Records for the task START
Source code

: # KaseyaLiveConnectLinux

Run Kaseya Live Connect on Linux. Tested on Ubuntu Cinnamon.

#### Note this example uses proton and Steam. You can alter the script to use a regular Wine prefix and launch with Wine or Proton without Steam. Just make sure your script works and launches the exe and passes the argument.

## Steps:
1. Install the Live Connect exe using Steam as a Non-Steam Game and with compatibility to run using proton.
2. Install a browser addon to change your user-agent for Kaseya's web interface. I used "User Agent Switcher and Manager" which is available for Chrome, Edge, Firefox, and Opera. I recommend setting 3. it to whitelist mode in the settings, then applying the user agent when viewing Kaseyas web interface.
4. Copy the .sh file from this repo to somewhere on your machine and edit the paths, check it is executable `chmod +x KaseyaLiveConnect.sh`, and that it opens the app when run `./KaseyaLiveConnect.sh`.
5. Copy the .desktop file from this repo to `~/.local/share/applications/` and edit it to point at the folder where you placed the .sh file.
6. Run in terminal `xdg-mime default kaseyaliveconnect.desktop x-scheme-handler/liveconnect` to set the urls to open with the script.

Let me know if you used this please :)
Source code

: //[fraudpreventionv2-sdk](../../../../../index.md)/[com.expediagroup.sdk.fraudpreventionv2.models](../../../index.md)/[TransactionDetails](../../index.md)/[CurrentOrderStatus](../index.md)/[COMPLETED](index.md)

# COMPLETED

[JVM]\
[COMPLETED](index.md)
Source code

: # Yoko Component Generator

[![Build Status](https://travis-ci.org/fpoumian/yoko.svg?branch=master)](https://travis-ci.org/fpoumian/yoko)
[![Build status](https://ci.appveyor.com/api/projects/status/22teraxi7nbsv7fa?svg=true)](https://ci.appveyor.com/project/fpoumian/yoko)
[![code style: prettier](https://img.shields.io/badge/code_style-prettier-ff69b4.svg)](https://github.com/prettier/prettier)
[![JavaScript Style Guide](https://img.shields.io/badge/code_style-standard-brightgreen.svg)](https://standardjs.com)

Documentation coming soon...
Records for the task END
* [Task statement]: Write out again every entry above, exactly as given.

* [Written answer]:
Source code

: # KaseyaLiveConnectLinux

Run Kaseya Live Connect on Linux. Tested on Ubuntu Cinnamon.

#### Note this example uses proton and Steam. You can alter the script to use a regular Wine prefix and launch with Wine or Proton without Steam. Just make sure your script works and launches the exe and passes the argument.

## Steps:
1. Install the Live Connect exe using Steam as a Non-Steam Game and with compatibility to run using proton.
2. Install a browser addon to change your user-agent for Kaseya's web interface. I used "User Agent Switcher and Manager" which is available for Chrome, Edge, Firefox, and Opera. I recommend setting 3. it to whitelist mode in the settings, then applying the user agent when viewing Kaseyas web interface.
4. Copy the .sh file from this repo to somewhere on your machine and edit the paths, check it is executable `chmod +x KaseyaLiveConnect.sh`, and that it opens the app when run `./KaseyaLiveConnect.sh`.
5. Copy the .desktop file from this repo to `~/.local/share/applications/` and edit it to point at the folder where you placed the .sh file.
6. Run in terminal `xdg-mime default kaseyaliveconnect.desktop x-scheme-handler/liveconnect` to set the urls to open with the script.

Let me know if you used this please :)
Source code

: //[fraudpreventionv2-sdk](../../../../../index.md)/[com.expediagroup.sdk.fraudpreventionv2.models](../../../index.md)/[TransactionDetails](../../index.md)/[CurrentOrderStatus](../index.md)/[COMPLETED](index.md)

# COMPLETED

[JVM]\
[COMPLETED](index.md)
Source code

: # Yoko Component Generator

[![Build Status](https://travis-ci.org/fpoumian/yoko.svg?branch=master)](https://travis-ci.org/fpoumian/yoko)
[![Build status](https://ci.appveyor.com/api/projects/status/22teraxi7nbsv7fa?svg=true)](https://ci.appveyor.com/project/fpoumian/yoko)
[![code style: prettier](https://img.shields.io/badge/code_style-prettier-ff69b4.svg)](https://github.com/prettier/prettier)
[![JavaScript Style Guide](https://img.shields.io/badge/code_style-standard-brightgreen.svg)](https://standardjs.com)

Documentation coming soon...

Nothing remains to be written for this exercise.